Non c’è più tempo aveva annunciato di recente con fare perentorio il primo ministro italiano Giuseppe Conte. Era un monito al presidente egiziano Al Sisi nel quale cercava, in extremis, un briciolo di collaborazione per l’azione penale che il capo della Procura di Roma Michele Prestipino s’appresta a inoltrare al Paese “amico” sull’altra sponda mediterranea. E’ in ballo l’accusa rivolta a cinque agenti degli apparati egiziani di Sicurezza su cui Al Sisi ha competenze e mostra - dopo quasi cinque anni dall’omicidio di Giulio Regeni - connivenze e palesi responsabilità. La maggiore è la copertura che il generale-golpista ha offerto a quel sistema criminale che ha pedinato, rapito, seviziato, assassinato il ricercatore friulano. Allo studioso è stato riservato il trattamento che il regime, creato da Sisi medesimo, applica a oppositori, giornalisti, avvocati dei diritti, attivisti di associazioni umanitarie, e a chiunque si muova per attuare solidarietà e vivere in libertà. Il generale Sabir Tareq, il maggiore Magdi Abdlaal Sharif, il colonnello Ather Kamal, il capitano Osan Helmy, il collaboratore Mahmoud Majem non riceveranno le notifiche dalla Procura romana semplicemente perché la nazione “amica” si rifiuta di collaborare e non fornisce i domicili degli incriminati. L’azione penale si svolgerà, dunque, nel nostro Paese con gli imputati contumaci per volere delle più alte autorità egiziane, a cominciare dal presidente della Repubblica. I contorni per una crisi diplomatica ci sono tutti, sebbene alcune nostre figure istituzionali, per primo il ministro degli Esteri Di Maio direttamente coinvolto col dicastero che dirige, si siano smarcati dalla vicenda e facciano finta di nulla. Oddio, Di Maio in questa losca storia è in ottima compagnìa.

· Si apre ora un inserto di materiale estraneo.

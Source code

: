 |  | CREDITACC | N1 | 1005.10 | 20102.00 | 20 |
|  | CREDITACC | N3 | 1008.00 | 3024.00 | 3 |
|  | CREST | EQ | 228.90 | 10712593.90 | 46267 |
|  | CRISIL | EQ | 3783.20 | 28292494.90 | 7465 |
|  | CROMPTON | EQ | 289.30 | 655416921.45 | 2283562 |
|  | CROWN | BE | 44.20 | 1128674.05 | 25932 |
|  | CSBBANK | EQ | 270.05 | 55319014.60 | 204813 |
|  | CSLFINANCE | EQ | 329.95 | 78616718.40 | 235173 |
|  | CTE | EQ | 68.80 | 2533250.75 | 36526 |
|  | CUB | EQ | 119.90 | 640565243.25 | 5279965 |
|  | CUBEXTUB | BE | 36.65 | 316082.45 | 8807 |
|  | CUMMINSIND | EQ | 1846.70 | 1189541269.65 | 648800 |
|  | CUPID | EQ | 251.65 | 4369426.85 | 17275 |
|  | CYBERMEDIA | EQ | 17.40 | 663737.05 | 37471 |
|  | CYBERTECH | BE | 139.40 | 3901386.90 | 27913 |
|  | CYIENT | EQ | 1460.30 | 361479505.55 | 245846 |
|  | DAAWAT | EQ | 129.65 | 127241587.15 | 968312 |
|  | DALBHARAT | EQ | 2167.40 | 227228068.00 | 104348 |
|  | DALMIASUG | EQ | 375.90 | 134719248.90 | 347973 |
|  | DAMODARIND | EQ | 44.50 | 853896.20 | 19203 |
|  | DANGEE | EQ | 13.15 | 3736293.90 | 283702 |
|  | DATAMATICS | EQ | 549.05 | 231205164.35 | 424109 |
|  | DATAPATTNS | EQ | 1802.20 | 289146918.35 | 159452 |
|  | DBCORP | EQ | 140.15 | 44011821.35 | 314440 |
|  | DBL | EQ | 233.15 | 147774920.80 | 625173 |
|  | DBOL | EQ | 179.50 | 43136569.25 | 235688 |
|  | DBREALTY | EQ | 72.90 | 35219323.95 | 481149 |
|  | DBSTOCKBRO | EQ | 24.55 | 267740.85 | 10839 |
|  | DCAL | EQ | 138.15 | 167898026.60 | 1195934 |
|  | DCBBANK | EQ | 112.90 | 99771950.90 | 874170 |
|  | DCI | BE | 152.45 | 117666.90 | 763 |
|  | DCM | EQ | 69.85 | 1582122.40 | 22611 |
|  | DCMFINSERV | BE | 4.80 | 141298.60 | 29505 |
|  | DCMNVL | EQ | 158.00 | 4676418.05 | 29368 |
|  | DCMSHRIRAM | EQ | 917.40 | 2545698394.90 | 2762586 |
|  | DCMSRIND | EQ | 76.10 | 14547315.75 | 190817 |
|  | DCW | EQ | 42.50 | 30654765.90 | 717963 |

Per anni gli esecutivi italiani hanno tentennato davanti al palese crimine. Quello di Renzi, con Paolo Gentiloni agli Esteri, quello di Gentiloni con Angelino Alfano nel ministero che guarda al mondo, il primo governo Conte con Moavero Milanesi appoggiato alla Farnesina chissà come e perché… Il tempo scorreva, non accadeva nulla. Del resto se si fa una carrellata di chi ha guidato il dicastero degli Esteri nell’ultimo ventennio prima dei citati colleghi (Ruggiero, Frattini, Fini, D’Alema, Terzi di Sant’Agata, Bonino) si ha il polso d’una politica abbandonata al più bieco servilismo di due padroni: la linea di sconquasso regionale imposta dagli Stati Uniti con le invasioni in Afghanistan e Iraq, alla quale abbiamo partecipato in base all’adesione alla Nato; le logiche economiche dettate da una geopolitica malata che riconduce all’affarismo, più o meno lecito, ogni mossa dettata dalla suprema ragion di stato. Di peggio c’è solo la presunta “sicurezza nazionale” con cui lo staff di Al Sisi imprigiona, tortura, uccide sedicenti terroristi che “attentano al futuro del Paese”. E’ ben noto che i rapporti fra Roma e Il Cairo siano dettati da interessi che passano per gli intrecci creati da un’azienda leader nel Pil delle due nazioni: l’Ente Nazionale Idrocarburi. E le scoperte di giacimenti di gas nel Mediterraneo orientale, con quello enorme chiamato Zhor di cui l’Eni che fu di Mattei detiene il 50%, influenzano le relazioni fra Italia ed Egitto. Ma quest’affare che vale 2.7 miliardi di piedi al cubo di estrazione quotidiana, un piede al cubo sono circa 28 litri e mezzo miliardi di metano, può condizionare e subordinare i princìpi morali con cui la nostra Repubblica difende la vita dei propri cittadini? In queste ore il governo Conte deve chiederselo e risponderne alla memoria di Regeni, ai suoi familiari, all’Italia che ama la verità e la giustizia.